Bill Gross' Self-Serving Advice On Fannie & Freddie

Yesterday's business news was filled with various reports concerning the federal government's big Fannie/Freddie conference.

Perhaps the most misrepresented and self-serving of all the comments on the event belonged to PIMCO senior executive Bill Gross.

Appearing on CNBC in the afternoon, after apparently making his views known at/to the conference, Gross, almost alone among financial market participants and pundits, declared that the feds must do more in mortgage finance through Fannie and Freddie, not less.

At least Susan Wachter, whom I remember from my days at Wharton, acknowledged that a GSE-free mortgage market was preferable. But she simply contended it was, for at least the next half-decade, simply no longer feasible.

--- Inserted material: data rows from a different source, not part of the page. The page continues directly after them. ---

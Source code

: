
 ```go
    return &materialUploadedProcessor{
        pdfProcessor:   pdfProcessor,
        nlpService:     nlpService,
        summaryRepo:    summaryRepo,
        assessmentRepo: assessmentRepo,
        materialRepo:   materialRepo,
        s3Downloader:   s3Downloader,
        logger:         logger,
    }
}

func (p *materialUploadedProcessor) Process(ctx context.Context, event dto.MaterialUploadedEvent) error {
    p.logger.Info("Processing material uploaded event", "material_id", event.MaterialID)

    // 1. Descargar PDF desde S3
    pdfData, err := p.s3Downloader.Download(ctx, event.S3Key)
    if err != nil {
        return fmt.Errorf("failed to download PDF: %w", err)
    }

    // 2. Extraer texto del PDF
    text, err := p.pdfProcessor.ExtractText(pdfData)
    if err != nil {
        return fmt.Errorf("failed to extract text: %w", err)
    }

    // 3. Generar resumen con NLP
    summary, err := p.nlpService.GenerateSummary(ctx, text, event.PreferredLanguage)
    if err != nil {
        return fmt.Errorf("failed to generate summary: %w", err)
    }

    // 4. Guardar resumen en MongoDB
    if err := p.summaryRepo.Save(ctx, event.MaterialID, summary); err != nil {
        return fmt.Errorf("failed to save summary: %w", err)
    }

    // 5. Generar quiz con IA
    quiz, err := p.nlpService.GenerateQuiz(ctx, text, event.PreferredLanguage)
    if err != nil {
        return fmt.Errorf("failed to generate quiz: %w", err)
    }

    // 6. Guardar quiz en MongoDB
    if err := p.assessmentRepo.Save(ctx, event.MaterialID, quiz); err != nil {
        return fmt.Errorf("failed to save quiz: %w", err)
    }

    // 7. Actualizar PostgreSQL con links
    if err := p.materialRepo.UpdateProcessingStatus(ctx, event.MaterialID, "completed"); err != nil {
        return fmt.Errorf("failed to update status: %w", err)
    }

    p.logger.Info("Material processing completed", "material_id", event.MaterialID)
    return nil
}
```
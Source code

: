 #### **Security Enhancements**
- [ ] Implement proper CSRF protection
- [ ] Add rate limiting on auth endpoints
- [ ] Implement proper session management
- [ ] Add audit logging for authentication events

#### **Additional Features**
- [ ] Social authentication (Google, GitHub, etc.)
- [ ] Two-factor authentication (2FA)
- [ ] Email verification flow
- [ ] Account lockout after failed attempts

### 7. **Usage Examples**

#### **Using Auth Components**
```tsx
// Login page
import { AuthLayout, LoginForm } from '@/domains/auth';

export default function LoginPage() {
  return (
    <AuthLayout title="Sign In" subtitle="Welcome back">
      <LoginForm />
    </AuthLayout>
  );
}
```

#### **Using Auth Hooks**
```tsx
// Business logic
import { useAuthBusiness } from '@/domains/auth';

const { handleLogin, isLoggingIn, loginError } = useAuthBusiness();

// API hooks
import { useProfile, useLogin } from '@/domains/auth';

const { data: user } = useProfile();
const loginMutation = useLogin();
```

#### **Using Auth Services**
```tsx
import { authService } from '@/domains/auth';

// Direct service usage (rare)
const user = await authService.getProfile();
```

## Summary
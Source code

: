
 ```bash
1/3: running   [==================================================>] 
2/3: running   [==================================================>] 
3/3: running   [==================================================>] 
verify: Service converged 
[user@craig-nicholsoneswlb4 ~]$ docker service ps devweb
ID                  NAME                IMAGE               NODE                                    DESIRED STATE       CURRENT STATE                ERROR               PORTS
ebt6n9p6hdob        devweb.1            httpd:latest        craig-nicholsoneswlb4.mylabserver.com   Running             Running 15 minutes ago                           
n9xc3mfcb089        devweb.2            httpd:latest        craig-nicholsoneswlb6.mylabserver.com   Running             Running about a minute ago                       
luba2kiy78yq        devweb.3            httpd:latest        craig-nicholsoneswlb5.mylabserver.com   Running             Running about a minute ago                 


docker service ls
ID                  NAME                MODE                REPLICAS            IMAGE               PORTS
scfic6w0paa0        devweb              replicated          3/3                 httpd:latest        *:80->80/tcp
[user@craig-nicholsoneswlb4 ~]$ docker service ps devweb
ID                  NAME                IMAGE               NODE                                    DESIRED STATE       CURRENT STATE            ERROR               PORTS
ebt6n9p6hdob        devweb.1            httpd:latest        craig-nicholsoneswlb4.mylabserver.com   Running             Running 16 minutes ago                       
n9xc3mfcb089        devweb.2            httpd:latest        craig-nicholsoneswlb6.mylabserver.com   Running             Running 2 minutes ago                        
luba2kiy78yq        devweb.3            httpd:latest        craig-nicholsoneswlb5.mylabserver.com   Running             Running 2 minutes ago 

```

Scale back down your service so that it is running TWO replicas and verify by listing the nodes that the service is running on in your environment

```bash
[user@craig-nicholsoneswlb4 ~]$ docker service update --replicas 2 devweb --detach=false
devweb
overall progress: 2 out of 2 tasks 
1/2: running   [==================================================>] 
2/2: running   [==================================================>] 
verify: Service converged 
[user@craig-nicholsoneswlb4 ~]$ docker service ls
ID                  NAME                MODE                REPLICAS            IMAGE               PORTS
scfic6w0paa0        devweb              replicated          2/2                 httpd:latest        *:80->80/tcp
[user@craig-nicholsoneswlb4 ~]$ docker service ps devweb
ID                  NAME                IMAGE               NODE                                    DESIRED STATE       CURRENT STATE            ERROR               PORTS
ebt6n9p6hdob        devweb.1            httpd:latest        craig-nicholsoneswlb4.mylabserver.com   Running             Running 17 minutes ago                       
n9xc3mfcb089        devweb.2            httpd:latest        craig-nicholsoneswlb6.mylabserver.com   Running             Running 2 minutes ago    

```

But Gross went much, much further.

As the guy who is primarily responsible for PIMCO's reportedly huge inventory of GSE paper, he went all in to protect his career and investors, insisting that government guarantees of Fannie and Freddie paper be ironclad, continuing and even more generous in the future.

The amazing part is how reverentially CNBC's anchors treated Gross during his appearance. They lobbed softballs at him, carefully avoiding mention of how he is simply lobbying to protect his book, nevermind the overall health of the financial markets. Instead of exposing this bias, they treat Gross as some sort of expert pundit on the matter.

Why? Probably access. If anyone on CNBC ever really challenged Gross' comments and positions for being as self-serving as they are, he'd likely never return. Then CNBC would be shut out of interviews with the most senior guy at what is arguably the largest, or one of the largest, fixed-income holders of all institutional investors.

So, to retain access, CNBC's on air staff turn a blind eye to Gross' obvious biases when he comments on the structure of the US residential finance sector.